Ela se virou, com a taça na mão, e olhou para ele com aquele sorriso torto que estava começando a se tornar sua linguagem habitual.

— Dormiu bem em seu trono de couro barato?

— Melhor do que se tivesse dividido a cama com você — respondeu ele, levantando-se e passando a mão pelo rosto — O sofá não morde.

Valeria caminhou em direção a ele, lentamente, até ficar perto o suficiente para que ele pudesse sentir o perfume de sua pele.

— Você é o primeiro homem que se recusa a dormir comigo. Eu deveria me sentir ofendida.

— Não se ofenda.
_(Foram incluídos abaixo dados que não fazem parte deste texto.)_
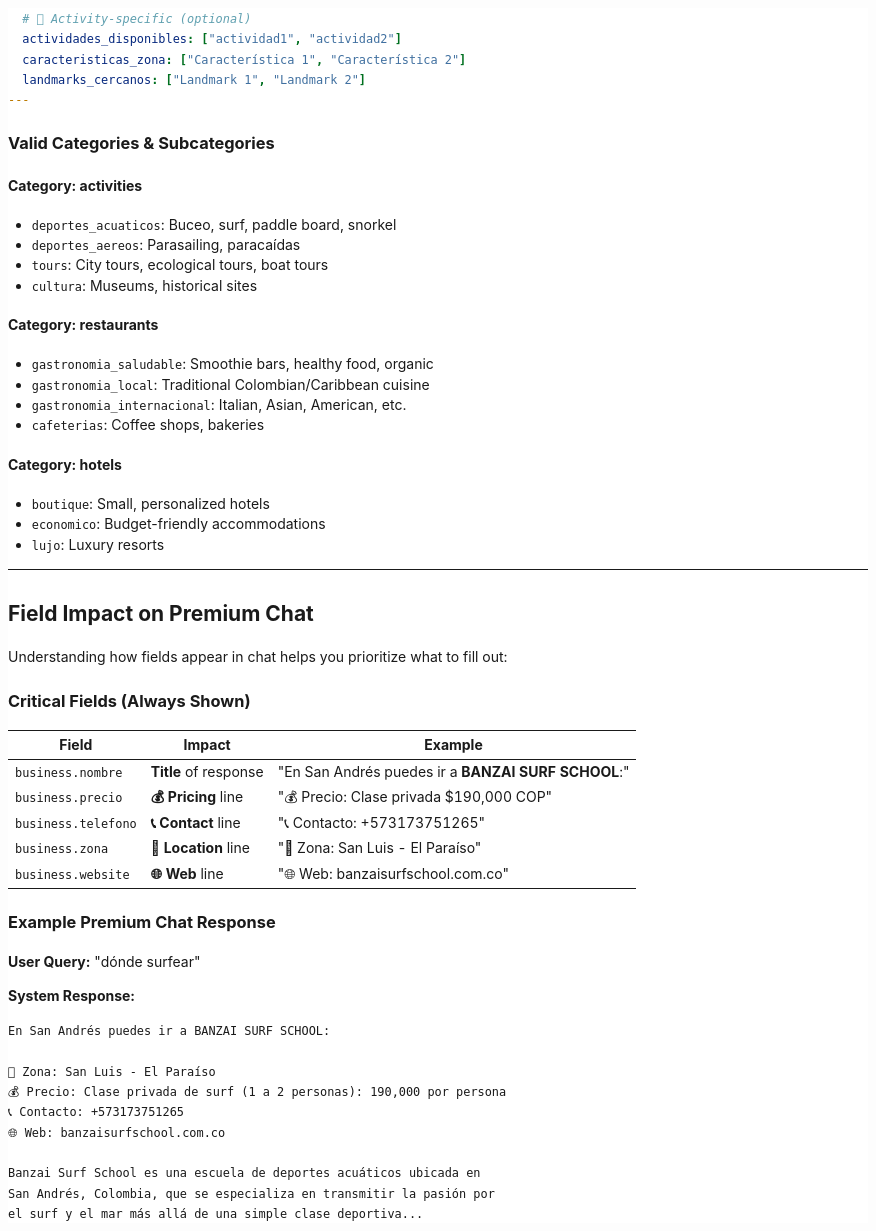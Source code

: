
 ```yaml
  # 🎪 Activity-specific (optional)
  actividades_disponibles: ["actividad1", "actividad2"]
  caracteristicas_zona: ["Característica 1", "Característica 2"]
  landmarks_cercanos: ["Landmark 1", "Landmark 2"]
---
```

### Valid Categories & Subcategories

#### **Category: activities**
- `deportes_acuaticos`: Buceo, surf, paddle board, snorkel
- `deportes_aereos`: Parasailing, paracaídas
- `tours`: City tours, ecological tours, boat tours
- `cultura`: Museums, historical sites

#### **Category: restaurants**
- `gastronomia_saludable`: Smoothie bars, healthy food, organic
- `gastronomia_local`: Traditional Colombian/Caribbean cuisine
- `gastronomia_internacional`: Italian, Asian, American, etc.
- `cafeterias`: Coffee shops, bakeries

#### **Category: hotels**
- `boutique`: Small, personalized hotels
- `economico`: Budget-friendly accommodations
- `lujo`: Luxury resorts

---

## Field Impact on Premium Chat

Understanding how fields appear in chat helps you prioritize what to fill out:

### Critical Fields (Always Shown)

| Field | Impact | Example |
|-------|--------|---------|
| `business.nombre` | **Title** of response | "En San Andrés puedes ir a **BANZAI SURF SCHOOL**:" |
| `business.precio` | **💰 Pricing** line | "💰 Precio: Clase privada $190,000 COP" |
| `business.telefono` | **📞 Contact** line | "📞 Contacto: +573173751265" |
| `business.zona` | **📍 Location** line | "📍 Zona: San Luis - El Paraíso" |
| `business.website` | **🌐 Web** line | "🌐 Web: banzaisurfschool.com.co" |

### Example Premium Chat Response

**User Query:** "dónde surfear"

**System Response:**
```
En San Andrés puedes ir a BANZAI SURF SCHOOL:

📍 Zona: San Luis - El Paraíso
💰 Precio: Clase privada de surf (1 a 2 personas): 190,000 por persona
📞 Contacto: +573173751265
🌐 Web: banzaisurfschool.com.co

Banzai Surf School es una escuela de deportes acuáticos ubicada en
San Andrés, Colombia, que se especializa en transmitir la pasión por
el surf y el mar más allá de una simple clase deportiva...
```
Sinta-se aliviada. — Luigi levantou-se, ajeitando as mangas. — Na casa, veremos onde vou me acomodar. Mas tenha certeza de que será longe de você.

Valeria colocou o copo vazio sobre a mesa e olhou fixamente para ele, com os olhos como duas lâminas.
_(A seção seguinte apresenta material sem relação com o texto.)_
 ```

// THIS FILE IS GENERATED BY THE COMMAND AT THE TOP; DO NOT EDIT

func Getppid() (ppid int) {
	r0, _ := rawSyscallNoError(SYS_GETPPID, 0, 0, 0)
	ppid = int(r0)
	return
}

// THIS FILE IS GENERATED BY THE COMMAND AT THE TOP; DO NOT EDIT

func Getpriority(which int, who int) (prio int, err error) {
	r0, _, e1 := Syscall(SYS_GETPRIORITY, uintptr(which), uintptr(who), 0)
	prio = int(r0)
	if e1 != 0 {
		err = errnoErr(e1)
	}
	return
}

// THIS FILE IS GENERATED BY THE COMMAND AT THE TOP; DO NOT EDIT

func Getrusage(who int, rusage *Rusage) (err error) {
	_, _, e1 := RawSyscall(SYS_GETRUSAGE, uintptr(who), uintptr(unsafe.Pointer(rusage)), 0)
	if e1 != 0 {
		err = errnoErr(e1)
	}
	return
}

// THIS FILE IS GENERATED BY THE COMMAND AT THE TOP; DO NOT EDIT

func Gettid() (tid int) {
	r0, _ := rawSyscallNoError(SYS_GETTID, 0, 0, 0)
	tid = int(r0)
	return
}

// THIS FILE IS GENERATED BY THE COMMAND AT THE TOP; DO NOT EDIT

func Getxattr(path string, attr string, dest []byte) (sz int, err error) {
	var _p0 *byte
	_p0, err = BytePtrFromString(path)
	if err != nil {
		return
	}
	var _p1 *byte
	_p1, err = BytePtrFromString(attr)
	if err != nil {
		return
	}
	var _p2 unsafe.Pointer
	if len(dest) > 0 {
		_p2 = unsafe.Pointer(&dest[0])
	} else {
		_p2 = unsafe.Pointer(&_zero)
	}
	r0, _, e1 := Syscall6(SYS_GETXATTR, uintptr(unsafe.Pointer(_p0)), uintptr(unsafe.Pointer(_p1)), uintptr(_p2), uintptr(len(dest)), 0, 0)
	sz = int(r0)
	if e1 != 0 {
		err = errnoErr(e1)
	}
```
— Mais cedo ou mais tarde, Mattos... um de nós vai perder esta guerra.

Luigi esboçou o sorriso mais frio, pegou o paletó do encosto do sofá e caminhou em direção à porta.

—Acredite, Valeria, não estou acostumado a perder.

Ele a deixou com a última palavra na boca, mas também com a certeza de que aquela primeira noite tinha sido apenas um prólogo.

O carro parou em frente à mansão Paz. Era um edifício imponente, com jardins bem cuidados e uma fachada que transmitia um poder antigo. Mas para Valeria não passava de um mausoléu.

Ela desceu lentamente, com o olhar fixo nas grandes portas de madeira. Deu um passo e parou bruscamente. O ar frio da manhã misturava-se com o tremor das suas mãos.

A casa parecia intacta, igual a quando ela era criança, mas por dentro tudo lhe pesava.

Luigi fechou a porta do carro e se aproximou dela. Ele a observou em silêncio por alguns segundos antes de quebrar o silêncio com uma pergunta baixa, quase cuidadosa.

—Você está bem?

Valeria respirou fundo, mas sua voz se quebrou ao responder.

— Não. Faz anos que não venho aqui. Mais precisamente, desde que minha mãe morreu aqui... O câncer a consumiu em seis meses. Nem tive tempo de me despedir.

O silêncio caiu como uma laje. Luigi olhou para ela com uma seriedade diferente, sem sarcasmo ou zombaria.

— Podemos ir para outro lugar, se você quiser — disse ele, sincero.

Valeria balançou a cabeça negativamente. Seus olhos continuavam fixos na porta, como se a desafiassem.

—Não. Vou ficar, preciso enfrentar meu passado. Esta casa era dela e agora também é minha, mesmo que me queime por dentro.

Luigi não pensou duas vezes. Estendeu a mão para ela, com um gesto firme e simples. E Valeria, sem pensar duas vezes, a segurou.

Não houve palavras. Apenas o toque de duas mãos que, por um instante, deixaram de ser inimigas para se tornarem aliadas diante de uma lembrança que pesava mais do que qualquer aliança mafiosa.

Juntos, eles cruzaram a soleira da mansão, com a certeza de que o verdadeiro campo de batalha estava apenas começando.